The answer must be a single number: how many lines in this listing hold the word "architecture".
MATERIAL FOR THIS EXERCISE: Begin
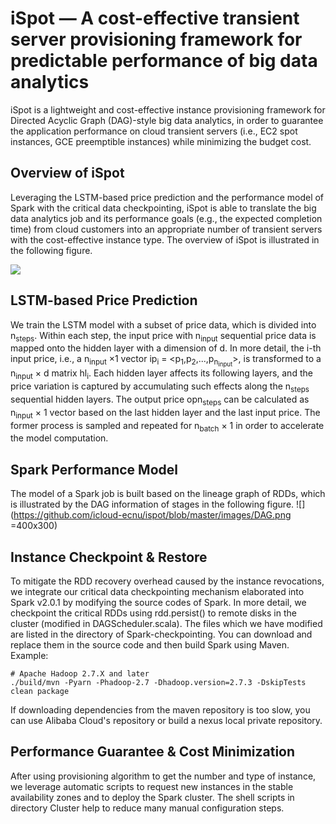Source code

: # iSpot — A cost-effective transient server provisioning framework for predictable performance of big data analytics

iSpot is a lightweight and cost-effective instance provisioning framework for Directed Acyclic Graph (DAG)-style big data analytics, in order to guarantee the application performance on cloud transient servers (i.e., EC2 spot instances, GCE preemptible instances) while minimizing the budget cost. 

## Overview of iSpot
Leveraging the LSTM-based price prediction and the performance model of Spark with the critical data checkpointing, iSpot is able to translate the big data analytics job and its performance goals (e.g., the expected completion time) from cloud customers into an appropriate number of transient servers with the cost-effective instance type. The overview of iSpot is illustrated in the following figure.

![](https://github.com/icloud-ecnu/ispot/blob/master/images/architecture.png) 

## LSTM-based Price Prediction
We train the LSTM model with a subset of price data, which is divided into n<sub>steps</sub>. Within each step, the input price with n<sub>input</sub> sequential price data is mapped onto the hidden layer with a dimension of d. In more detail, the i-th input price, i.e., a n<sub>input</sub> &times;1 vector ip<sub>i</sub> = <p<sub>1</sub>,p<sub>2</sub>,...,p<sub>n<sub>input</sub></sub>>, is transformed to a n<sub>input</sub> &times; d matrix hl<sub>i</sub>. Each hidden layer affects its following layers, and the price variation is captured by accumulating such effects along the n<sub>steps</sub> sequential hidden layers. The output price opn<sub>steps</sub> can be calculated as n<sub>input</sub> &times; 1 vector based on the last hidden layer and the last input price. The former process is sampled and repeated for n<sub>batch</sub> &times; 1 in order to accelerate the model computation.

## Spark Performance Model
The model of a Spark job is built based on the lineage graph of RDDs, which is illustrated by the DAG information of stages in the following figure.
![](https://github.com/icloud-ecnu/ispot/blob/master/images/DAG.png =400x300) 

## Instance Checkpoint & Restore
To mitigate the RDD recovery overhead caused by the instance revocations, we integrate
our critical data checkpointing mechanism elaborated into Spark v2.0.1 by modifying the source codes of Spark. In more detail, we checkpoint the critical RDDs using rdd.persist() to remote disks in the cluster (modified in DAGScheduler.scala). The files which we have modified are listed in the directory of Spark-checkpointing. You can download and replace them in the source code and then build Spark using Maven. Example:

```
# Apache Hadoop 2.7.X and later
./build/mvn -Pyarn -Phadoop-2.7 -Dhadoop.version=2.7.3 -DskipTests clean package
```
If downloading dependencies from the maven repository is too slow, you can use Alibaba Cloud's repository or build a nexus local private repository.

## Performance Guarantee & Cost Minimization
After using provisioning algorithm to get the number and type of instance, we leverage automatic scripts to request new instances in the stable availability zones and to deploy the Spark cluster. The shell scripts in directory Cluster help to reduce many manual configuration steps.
MATERIAL FOR THIS EXERCISE: End
MATERIAL FOR THIS EXERCISE: Begin
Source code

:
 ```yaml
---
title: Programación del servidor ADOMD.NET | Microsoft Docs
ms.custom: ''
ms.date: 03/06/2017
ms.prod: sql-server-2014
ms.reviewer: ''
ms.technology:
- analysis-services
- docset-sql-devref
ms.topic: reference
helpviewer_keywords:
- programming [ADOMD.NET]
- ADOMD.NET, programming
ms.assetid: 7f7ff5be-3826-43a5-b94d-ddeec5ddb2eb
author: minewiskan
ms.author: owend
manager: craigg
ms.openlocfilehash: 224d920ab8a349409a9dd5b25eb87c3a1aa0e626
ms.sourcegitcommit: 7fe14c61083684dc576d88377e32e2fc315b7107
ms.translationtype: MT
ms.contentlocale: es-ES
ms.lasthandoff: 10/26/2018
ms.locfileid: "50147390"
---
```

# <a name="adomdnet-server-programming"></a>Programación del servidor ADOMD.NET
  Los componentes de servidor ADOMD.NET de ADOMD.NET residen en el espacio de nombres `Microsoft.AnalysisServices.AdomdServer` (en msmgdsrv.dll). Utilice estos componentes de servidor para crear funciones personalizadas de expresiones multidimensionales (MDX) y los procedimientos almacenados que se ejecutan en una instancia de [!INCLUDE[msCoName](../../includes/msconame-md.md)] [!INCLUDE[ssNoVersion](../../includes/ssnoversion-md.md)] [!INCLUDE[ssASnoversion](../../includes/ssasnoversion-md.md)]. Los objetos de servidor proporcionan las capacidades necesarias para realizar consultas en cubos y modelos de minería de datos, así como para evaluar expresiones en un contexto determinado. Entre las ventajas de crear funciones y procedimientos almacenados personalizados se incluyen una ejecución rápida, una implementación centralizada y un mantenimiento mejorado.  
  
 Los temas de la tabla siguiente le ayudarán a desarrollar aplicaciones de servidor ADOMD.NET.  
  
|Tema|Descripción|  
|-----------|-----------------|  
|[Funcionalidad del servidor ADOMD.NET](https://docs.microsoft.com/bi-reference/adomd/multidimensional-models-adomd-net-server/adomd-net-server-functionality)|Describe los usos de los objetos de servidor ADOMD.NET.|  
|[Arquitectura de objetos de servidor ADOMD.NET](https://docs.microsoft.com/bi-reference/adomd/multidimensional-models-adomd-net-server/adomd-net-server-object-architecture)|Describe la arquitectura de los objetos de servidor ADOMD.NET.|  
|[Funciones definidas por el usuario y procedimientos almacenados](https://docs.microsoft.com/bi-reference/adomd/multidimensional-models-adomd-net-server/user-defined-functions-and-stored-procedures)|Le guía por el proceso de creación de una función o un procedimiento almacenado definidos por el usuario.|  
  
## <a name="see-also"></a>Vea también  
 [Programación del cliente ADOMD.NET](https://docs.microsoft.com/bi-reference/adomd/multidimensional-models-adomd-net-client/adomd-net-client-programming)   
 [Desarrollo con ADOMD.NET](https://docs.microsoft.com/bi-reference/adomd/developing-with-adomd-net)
MATERIAL FOR THIS EXERCISE: End
MATERIAL FOR THIS EXERCISE: Begin
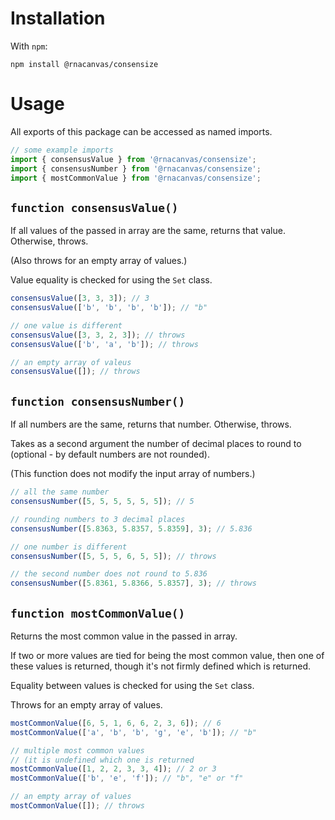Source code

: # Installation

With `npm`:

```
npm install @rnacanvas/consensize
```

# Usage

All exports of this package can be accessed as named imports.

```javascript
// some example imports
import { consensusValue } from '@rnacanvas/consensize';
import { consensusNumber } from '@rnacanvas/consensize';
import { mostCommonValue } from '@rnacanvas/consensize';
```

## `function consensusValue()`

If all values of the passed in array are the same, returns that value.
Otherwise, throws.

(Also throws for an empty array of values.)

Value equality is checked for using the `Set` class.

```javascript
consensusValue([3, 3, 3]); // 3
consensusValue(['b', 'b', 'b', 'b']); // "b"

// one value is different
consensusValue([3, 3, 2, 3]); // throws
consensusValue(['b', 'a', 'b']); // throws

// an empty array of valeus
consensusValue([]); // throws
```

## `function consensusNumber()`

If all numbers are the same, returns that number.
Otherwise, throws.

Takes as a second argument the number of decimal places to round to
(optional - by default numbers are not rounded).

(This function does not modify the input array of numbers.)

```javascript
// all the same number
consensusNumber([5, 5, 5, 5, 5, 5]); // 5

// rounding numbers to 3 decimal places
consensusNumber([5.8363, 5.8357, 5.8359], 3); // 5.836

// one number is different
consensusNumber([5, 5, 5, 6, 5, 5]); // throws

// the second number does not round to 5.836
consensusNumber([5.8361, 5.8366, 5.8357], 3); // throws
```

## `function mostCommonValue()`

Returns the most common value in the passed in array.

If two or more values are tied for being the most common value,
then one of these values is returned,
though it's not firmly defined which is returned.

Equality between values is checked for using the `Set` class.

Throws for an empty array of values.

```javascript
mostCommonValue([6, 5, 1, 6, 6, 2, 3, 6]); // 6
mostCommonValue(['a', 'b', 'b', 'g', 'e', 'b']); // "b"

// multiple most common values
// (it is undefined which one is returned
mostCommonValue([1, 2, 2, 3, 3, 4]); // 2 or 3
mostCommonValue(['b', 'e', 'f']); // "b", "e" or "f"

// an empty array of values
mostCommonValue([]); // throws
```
MATERIAL FOR THIS EXERCISE: End
[EXERCISE RESPONSE] 2